EXERCISE BRIEF
Your task is to find every line of the listing that includes "underline" and copy it.

# # # #

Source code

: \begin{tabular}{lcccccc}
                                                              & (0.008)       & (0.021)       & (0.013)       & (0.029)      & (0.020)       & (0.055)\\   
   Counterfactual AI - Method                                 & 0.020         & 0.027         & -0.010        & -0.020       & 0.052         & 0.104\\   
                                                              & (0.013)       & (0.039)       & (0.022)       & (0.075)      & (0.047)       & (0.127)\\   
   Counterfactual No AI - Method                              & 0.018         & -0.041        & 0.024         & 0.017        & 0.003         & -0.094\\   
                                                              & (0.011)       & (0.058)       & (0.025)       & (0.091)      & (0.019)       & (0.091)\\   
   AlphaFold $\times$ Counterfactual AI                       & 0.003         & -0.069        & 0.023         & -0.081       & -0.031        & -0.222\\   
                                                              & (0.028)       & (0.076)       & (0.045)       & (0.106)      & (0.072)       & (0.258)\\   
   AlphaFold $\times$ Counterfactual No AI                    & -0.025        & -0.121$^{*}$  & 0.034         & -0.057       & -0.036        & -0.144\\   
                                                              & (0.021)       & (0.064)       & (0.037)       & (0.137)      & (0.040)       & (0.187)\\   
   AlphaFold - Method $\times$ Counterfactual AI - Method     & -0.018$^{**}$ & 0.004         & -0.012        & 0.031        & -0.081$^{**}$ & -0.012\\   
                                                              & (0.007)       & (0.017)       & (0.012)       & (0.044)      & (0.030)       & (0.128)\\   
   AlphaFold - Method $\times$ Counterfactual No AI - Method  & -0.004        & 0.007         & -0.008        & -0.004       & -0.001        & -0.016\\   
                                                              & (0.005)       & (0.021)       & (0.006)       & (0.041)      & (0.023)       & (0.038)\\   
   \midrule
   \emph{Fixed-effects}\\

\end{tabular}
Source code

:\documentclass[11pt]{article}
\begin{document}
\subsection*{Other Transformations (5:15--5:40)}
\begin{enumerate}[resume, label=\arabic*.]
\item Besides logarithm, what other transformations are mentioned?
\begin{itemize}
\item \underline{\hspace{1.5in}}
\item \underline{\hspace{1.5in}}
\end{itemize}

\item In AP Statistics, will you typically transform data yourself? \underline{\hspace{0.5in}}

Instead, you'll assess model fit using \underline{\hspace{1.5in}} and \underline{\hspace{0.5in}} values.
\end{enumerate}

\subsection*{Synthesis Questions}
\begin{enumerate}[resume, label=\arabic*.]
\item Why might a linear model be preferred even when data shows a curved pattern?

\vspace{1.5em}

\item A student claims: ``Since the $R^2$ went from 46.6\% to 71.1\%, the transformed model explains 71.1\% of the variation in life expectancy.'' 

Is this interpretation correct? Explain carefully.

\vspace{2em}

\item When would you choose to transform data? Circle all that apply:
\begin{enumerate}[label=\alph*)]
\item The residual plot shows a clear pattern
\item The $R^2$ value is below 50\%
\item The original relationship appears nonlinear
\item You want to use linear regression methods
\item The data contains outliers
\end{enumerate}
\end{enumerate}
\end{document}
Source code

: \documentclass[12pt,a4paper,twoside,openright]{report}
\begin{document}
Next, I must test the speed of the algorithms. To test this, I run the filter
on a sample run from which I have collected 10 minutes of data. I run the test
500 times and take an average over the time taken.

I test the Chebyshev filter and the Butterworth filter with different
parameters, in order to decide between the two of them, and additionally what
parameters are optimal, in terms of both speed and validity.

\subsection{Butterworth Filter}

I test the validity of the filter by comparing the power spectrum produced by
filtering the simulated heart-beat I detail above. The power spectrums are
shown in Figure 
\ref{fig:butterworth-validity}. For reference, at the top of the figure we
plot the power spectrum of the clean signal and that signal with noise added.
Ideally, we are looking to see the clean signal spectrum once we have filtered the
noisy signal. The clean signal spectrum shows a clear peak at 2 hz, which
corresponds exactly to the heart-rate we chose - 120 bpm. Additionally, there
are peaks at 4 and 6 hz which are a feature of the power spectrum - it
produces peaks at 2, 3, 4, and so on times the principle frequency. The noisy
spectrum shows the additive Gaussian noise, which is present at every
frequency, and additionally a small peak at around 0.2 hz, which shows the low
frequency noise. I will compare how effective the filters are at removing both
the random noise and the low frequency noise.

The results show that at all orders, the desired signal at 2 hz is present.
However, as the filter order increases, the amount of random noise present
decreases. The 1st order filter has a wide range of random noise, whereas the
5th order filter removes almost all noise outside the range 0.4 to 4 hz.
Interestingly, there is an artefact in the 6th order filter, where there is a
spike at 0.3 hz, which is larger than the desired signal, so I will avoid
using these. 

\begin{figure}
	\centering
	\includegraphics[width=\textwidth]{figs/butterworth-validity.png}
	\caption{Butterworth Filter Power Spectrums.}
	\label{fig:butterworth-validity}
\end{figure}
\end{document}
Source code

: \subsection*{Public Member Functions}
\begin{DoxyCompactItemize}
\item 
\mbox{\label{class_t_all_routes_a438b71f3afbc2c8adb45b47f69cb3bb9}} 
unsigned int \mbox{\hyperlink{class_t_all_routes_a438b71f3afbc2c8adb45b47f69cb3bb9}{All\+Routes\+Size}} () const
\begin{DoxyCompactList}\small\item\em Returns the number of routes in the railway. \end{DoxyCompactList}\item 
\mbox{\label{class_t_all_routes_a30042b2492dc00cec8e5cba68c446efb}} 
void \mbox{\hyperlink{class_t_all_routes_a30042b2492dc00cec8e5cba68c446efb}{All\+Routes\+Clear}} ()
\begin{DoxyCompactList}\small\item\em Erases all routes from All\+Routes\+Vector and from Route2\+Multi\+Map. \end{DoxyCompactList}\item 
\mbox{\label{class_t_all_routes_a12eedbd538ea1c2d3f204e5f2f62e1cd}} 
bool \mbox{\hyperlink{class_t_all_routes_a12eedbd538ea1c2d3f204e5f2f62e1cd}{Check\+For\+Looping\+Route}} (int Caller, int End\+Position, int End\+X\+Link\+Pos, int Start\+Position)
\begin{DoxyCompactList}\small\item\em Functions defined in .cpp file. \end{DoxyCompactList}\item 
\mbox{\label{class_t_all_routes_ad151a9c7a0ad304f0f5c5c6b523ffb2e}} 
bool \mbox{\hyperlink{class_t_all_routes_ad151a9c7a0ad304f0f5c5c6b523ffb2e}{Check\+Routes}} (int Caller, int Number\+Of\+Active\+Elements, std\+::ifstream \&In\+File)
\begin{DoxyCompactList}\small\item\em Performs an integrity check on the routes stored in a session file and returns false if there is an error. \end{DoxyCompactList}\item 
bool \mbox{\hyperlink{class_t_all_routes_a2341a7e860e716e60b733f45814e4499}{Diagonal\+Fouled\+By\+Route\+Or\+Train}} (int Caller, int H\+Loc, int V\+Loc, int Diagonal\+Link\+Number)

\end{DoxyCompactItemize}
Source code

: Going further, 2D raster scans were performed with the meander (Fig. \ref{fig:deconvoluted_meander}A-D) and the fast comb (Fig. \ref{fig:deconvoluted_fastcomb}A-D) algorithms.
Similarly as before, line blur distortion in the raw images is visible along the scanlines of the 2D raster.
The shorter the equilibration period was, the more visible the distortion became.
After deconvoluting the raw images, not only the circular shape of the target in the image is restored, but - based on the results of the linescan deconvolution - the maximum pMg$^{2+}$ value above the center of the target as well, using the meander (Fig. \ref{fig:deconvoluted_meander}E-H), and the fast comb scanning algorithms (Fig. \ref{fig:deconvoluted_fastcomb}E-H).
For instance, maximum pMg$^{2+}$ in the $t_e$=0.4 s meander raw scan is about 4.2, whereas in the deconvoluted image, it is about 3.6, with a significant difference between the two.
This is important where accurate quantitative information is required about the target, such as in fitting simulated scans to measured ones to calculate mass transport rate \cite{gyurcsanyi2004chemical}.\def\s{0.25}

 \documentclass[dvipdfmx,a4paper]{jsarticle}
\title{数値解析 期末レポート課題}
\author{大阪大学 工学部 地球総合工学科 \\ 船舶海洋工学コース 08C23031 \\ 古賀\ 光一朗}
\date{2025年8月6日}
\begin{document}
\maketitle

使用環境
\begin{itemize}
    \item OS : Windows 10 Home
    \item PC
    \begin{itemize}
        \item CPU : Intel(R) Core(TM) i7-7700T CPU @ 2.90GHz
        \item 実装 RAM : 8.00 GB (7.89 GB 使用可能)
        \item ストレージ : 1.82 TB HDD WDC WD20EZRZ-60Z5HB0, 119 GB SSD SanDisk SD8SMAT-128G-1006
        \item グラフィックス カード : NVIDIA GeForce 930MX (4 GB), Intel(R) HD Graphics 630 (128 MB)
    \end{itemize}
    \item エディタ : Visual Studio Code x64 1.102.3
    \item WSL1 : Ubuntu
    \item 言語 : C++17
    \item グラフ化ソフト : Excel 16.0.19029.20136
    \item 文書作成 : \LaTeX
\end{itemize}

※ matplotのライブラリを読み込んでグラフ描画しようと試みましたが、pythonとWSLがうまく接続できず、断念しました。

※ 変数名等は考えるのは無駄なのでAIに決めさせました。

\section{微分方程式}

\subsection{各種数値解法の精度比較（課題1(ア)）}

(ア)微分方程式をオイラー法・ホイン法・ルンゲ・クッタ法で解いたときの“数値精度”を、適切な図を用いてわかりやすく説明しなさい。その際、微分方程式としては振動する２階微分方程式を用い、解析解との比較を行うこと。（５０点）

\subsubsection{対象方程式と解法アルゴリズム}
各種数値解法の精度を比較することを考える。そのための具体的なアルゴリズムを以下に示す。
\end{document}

# # # #

WRITTEN SOLUTION
\item \underline{\hspace{1.5in}}
\item \underline{\hspace{1.5in}}
\item In AP Statistics, will you typically transform data yourself? \underline{\hspace{0.5in}}
Instead, you'll assess model fit using \underline{\hspace{1.5in}} and \underline{\hspace{0.5in}} values.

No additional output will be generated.